WASHINGTON (Reuters) – A U.S. House panel will hold a hearing next week on self-driving vehicles, even though Congress has stopped the push to accelerate the deployment of autonomous vehicles.

The Home Transport and Infrastructure Commission’s subcommittee on highways and transportation said on Thursday it will hold a hearing on Feb. 2 called “The Road to Automated Vehicles,” which will bring together experts, staff leaders and industry representatives.

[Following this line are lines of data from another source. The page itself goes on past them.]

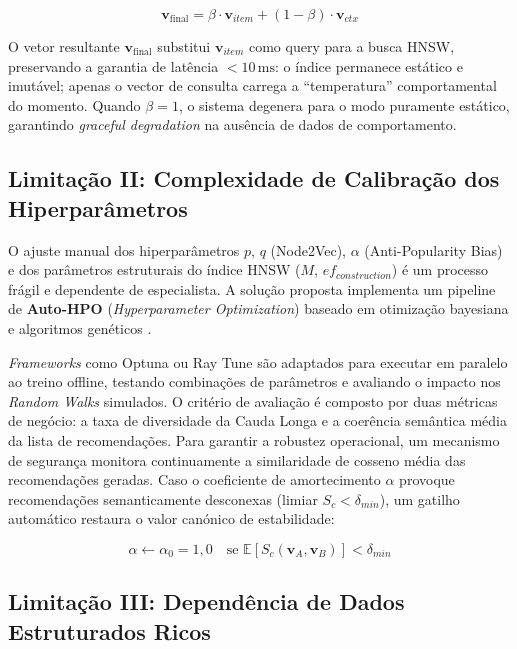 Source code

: \documentclass[11pt,a4paper]{article}
\begin{document}
\begin{equation}
\mathbf{v}_{\text{final}} = \beta \cdot \mathbf{v}_{item} + (1 - \beta) \cdot \mathbf{v}_{ctx}
\end{equation}

O vetor resultante $\mathbf{v}_{\text{final}}$ substitui $\mathbf{v}_{item}$ como query para a
busca HNSW, preservando a garantia de latência $<10\,\text{ms}$: o índice permanece estático e
imutável; apenas o vector de consulta carrega a ``temperatura'' comportamental do momento.
Quando $\beta = 1$, o sistema degenera para o modo puramente estático, garantindo
\textit{graceful degradation} na ausência de dados de comportamento.

\subsection{Limitação II: Complexidade de Calibração dos Hiperparâmetros}

O ajuste manual dos hiperparâmetros $p$, $q$ (Node2Vec), $\alpha$ (Anti-Popularity Bias) e dos
parâmetros estruturais do índice HNSW ($M$, $ef_{construction}$) é um processo frágil e
dependente de especialista. A solução proposta implementa um pipeline de
\textbf{Auto-HPO} (\textit{Hyperparameter Optimization}) baseado em otimização bayesiana e
algoritmos genéticos \cite{automl_graph}.

\textit{Frameworks} como Optuna ou Ray Tune são adaptados para executar em paralelo ao treino
offline, testando combinações de parâmetros e avaliando o impacto nos \textit{Random Walks}
simulados. O critério de avaliação é composto por duas métricas de negócio: a taxa de
diversidade da Cauda Longa e a coerência semântica média da lista de recomendações. Para
garantir a robustez operacional, um mecanismo de segurança monitora continuamente a similaridade
de cosseno média das recomendações geradas. Caso o coeficiente de amortecimento $\alpha$ provoque
recomendações semanticamente desconexas (limiar $S_c < \delta_{min}$), um gatilho automático
restaura o valor canónico de estabilidade:

\begin{equation}
\alpha \leftarrow \alpha_0 = 1{,}0 \quad \text{se } \mathbb{E}[S_c(\mathbf{v}_A, \mathbf{v}_B)] < \delta_{min}
\end{equation}

\subsection{Limitação III: Dependência de Dados Estruturados Ricos}
\end{document}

John Samuelsen, president of the American Transportation Workers’ Union, will testify, a union spokesman representing more than 150,000 airlines, railroads, transportation and other workers said.

Nat Beuse, head of safety at Aurora Innovation Inc, a car startup safety officer, and representatives of the Teamsters union and the Autonomous Driving Coalition, which was renamed the Autonomous Vehicle Industry Association (AVIA) on Wednesday, will also be present. Like Ford Motor (NYSE 🙂 Co., Elevator Inc. (NASDAQ :), Uber Technologies (NYSE 🙂 Inc. and Alphabet (NASDAQ 🙂 Inc. Waymo LLC.

Last year, Congress rejected efforts by Republican Sen. John Thune to pass legislation to streamline autonomous vehicle regulations.

Thune proposed giving the National Highway Traffic Safety Administration the power to grant exemptions to tens of thousands of autonomous vehicles per manufacturer from safety regulations written with human drivers.

Thune and other lawmakers have been asking for more than five years to gain permission to carry out vehicles that they say could have a huge impact on road safety.

“For automotive vehicle technology to thrive, it’s essential to catch up with regulatory frameworks in private sector innovation,” Thun said in May.

But the effort has been met with strong opposition from unions and groups representing court lawyers.

In May, Greg Regan, chairman of the AFL-CIO’s Department of Transportation, told U.S. lawmakers in another hearing that autonomous vehicles endanger millions of jobs and that self-driving legislation should not apply to commercial trucks.